[Dataset items]
────────────────────

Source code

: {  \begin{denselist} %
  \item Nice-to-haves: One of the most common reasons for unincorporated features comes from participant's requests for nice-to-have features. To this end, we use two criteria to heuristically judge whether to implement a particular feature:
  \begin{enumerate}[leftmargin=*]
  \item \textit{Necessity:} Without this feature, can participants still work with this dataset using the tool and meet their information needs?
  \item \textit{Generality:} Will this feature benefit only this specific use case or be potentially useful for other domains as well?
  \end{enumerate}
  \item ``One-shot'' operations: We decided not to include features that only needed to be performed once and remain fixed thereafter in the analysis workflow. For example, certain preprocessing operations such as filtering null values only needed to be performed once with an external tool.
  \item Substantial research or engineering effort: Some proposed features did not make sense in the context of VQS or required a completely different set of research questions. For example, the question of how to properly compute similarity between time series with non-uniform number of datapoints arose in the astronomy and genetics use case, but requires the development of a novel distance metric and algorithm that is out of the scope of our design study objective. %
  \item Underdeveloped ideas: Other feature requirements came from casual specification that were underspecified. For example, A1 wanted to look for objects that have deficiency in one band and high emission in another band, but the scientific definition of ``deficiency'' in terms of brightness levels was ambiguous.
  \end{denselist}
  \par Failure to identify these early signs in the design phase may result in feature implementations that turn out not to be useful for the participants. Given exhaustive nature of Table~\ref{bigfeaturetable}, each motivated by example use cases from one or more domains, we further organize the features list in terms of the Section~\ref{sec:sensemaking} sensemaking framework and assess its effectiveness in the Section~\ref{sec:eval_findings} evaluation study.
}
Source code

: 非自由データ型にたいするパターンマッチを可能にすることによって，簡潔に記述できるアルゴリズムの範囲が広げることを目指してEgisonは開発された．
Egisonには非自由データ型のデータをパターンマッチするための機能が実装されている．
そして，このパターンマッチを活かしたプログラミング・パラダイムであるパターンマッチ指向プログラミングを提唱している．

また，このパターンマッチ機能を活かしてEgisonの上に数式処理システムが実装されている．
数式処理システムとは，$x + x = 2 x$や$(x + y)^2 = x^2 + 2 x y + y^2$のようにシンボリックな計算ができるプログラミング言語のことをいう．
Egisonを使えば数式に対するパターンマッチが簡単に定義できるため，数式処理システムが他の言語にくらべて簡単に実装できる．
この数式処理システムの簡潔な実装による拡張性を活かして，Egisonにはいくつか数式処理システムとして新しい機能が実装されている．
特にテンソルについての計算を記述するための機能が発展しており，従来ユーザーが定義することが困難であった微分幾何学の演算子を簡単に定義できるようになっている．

────────────────────

PROMPT: Reproduce the full set of records precisely.

RESPONSE:
Source code

: {  \begin{denselist} %
  \item Nice-to-haves: One of the most common reasons for unincorporated features comes from participant's requests for nice-to-have features. To this end, we use two criteria to heuristically judge whether to implement a particular feature:
  \begin{enumerate}[leftmargin=*]
  \item \textit{Necessity:} Without this feature, can participants still work with this dataset using the tool and meet their information needs?
  \item \textit{Generality:} Will this feature benefit only this specific use case or be potentially useful for other domains as well?
  \end{enumerate}
  \item ``One-shot'' operations: We decided not to include features that only needed to be performed once and remain fixed thereafter in the analysis workflow. For example, certain preprocessing operations such as filtering null values only needed to be performed once with an external tool.
  \item Substantial research or engineering effort: Some proposed features did not make sense in the context of VQS or required a completely different set of research questions. For example, the question of how to properly compute similarity between time series with non-uniform number of datapoints arose in the astronomy and genetics use case, but requires the development of a novel distance metric and algorithm that is out of the scope of our design study objective. %
  \item Underdeveloped ideas: Other feature requirements came from casual specification that were underspecified. For example, A1 wanted to look for objects that have deficiency in one band and high emission in another band, but the scientific definition of ``deficiency'' in terms of brightness levels was ambiguous.
  \end{denselist}
  \par Failure to identify these early signs in the design phase may result in feature implementations that turn out not to be useful for the participants. Given exhaustive nature of Table~\ref{bigfeaturetable}, each motivated by example use cases from one or more domains, we further organize the features list in terms of the Section~\ref{sec:sensemaking} sensemaking framework and assess its effectiveness in the Section~\ref{sec:eval_findings} evaluation study.
}
Source code

: 非自由データ型にたいするパターンマッチを可能にすることによって，簡潔に記述できるアルゴリズムの範囲が広げることを目指してEgisonは開発された．
Egisonには非自由データ型のデータをパターンマッチするための機能が実装されている．
そして，このパターンマッチを活かしたプログラミング・パラダイムであるパターンマッチ指向プログラミングを提唱している．

また，このパターンマッチ機能を活かしてEgisonの上に数式処理システムが実装されている．
数式処理システムとは，$x + x = 2 x$や$(x + y)^2 = x^2 + 2 x y + y^2$のようにシンボリックな計算ができるプログラミング言語のことをいう．
Egisonを使えば数式に対するパターンマッチが簡単に定義できるため，数式処理システムが他の言語にくらべて簡単に実装できる．
この数式処理システムの簡潔な実装による拡張性を活かして，Egisonにはいくつか数式処理システムとして新しい機能が実装されている．
特にテンソルについての計算を記述するための機能が発展しており，従来ユーザーが定義することが困難であった微分幾何学の演算子を簡単に定義できるようになっている．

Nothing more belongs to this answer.